Antijudaismus und Antisemitismus: Pius XI. und Pius XII. zwischen Opportunismus und Kollaboration mit Hitler und Mussolini - Teil 1

Pius XI© Copyright: Dr. L. J. Heid
Der Judenhass ist seit über 1000 Jahren in der christlichen Lehre tief verankert. Noch immer glauben viele Christen, dass die Juden „den Sohn G`ttes“ ermordet haben. In Hitler-Deutschland ging ein Teil der katholischen Kirche, wie auch der überwiegende Teil der EKD, eine Zusammenarbeit mit den Nazis und deren Antisemitismus ein. Die Kirchen erleichterten u.a. durch den Rückzug christlicher Parteien den Durchmarsch der NSDAP zur politischen Macht. In Italien scheute sich der Vatikan auch nicht vor einer Allianz mit Mussolini. Auch das umstrittene Handeln von Papst Pius XI. sowie Pius XII. (dem in den 1930er Jahre in Deutschland tätigen Kardinal Pacelli) zeigt, wie fatal und bedrohlich religiöser Antijudaismus und ideologischer Antisemitismus zusammengewirkt haben. (JR)

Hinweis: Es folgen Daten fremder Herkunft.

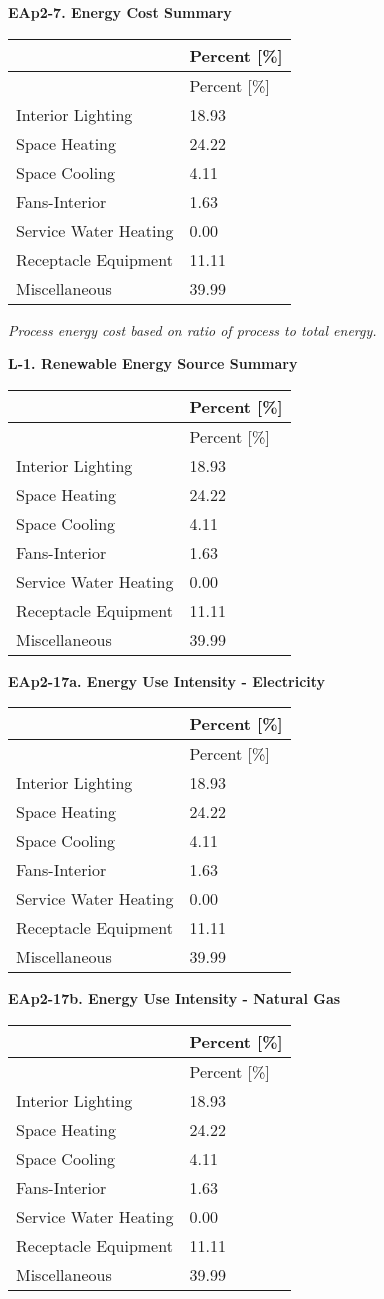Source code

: \textbf{EAp2-7. Energy Cost Summary}

\begin{longtable}[c]{@{}ll@{}}
\toprule 
 & Percent [\%] \tabularnewline
\midrule
\endfirsthead

\toprule 
 & Percent [\%] \tabularnewline
\midrule
\endhead

Interior Lighting & 18.93 \tabularnewline
Space Heating & 24.22 \tabularnewline
Space Cooling & 4.11 \tabularnewline
Fans-Interior & 1.63 \tabularnewline
Service Water Heating & 0.00 \tabularnewline
Receptacle Equipment & 11.11 \tabularnewline
Miscellaneous & 39.99 \tabularnewline
\bottomrule
\end{longtable}

\emph{Process energy cost based on ratio of process to total energy.}

\textbf{L-1. Renewable Energy Source Summary}

\begin{longtable}[c]{@{}ll@{}}
\toprule 
 & Percent [\%] \tabularnewline
\midrule
\endfirsthead

\toprule 
 & Percent [\%] \tabularnewline
\midrule
\endhead

Interior Lighting & 18.93 \tabularnewline
Space Heating & 24.22 \tabularnewline
Space Cooling & 4.11 \tabularnewline
Fans-Interior & 1.63 \tabularnewline
Service Water Heating & 0.00 \tabularnewline
Receptacle Equipment & 11.11 \tabularnewline
Miscellaneous & 39.99 \tabularnewline
\bottomrule
\end{longtable}

\textbf{EAp2-17a. Energy Use Intensity - Electricity}

\begin{longtable}[c]{@{}ll@{}}
\toprule 
 & Percent [\%] \tabularnewline
\midrule
\endfirsthead

\toprule 
 & Percent [\%] \tabularnewline
\midrule
\endhead

Interior Lighting & 18.93 \tabularnewline
Space Heating & 24.22 \tabularnewline
Space Cooling & 4.11 \tabularnewline
Fans-Interior & 1.63 \tabularnewline
Service Water Heating & 0.00 \tabularnewline
Receptacle Equipment & 11.11 \tabularnewline
Miscellaneous & 39.99 \tabularnewline
\bottomrule
\end{longtable}

\textbf{EAp2-17b. Energy Use Intensity - Natural Gas}

\begin{longtable}[c]{@{}ll@{}}
\toprule 
 & Percent [\%] \tabularnewline
\midrule
\endfirsthead

\toprule 
 & Percent [\%] \tabularnewline
\midrule
\endhead

Interior Lighting & 18.93 \tabularnewline
Space Heating & 24.22 \tabularnewline
Space Cooling & 4.11 \tabularnewline
Fans-Interior & 1.63 \tabularnewline
Service Water Heating & 0.00 \tabularnewline
Receptacle Equipment & 11.11 \tabularnewline
Miscellaneous & 39.99 \tabularnewline
\bottomrule
\end{longtable}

Vor dem Zweiten Weltkrieg betrug der jüdische Bevölkerungsanteil in Italien ungefähr ein Promille, in Deutschland ein Prozent und im katholischen Polen circa zehn Prozent. In polnischen Städten stellten sie vielfach die Mehrheit und allein Warschau hatte ungefähr 350.000 jüdische Einwohner. Pater Jósef Kruszyński, ein prominenter katholischer Priester, meinte 1923: „Wenn die Welt von der jüdischen Plage befreit werden soll, ist es notwendig, sie bis ins letzte Glied auszurotten“. Das war die Auffassung vieler seiner Priesterkollegen, die von der Existenz einer jüdischen Weltverschwörung überzeugt waren. Zwei Jahre später wurde er Präsident der Katholischen Universität von Lublin.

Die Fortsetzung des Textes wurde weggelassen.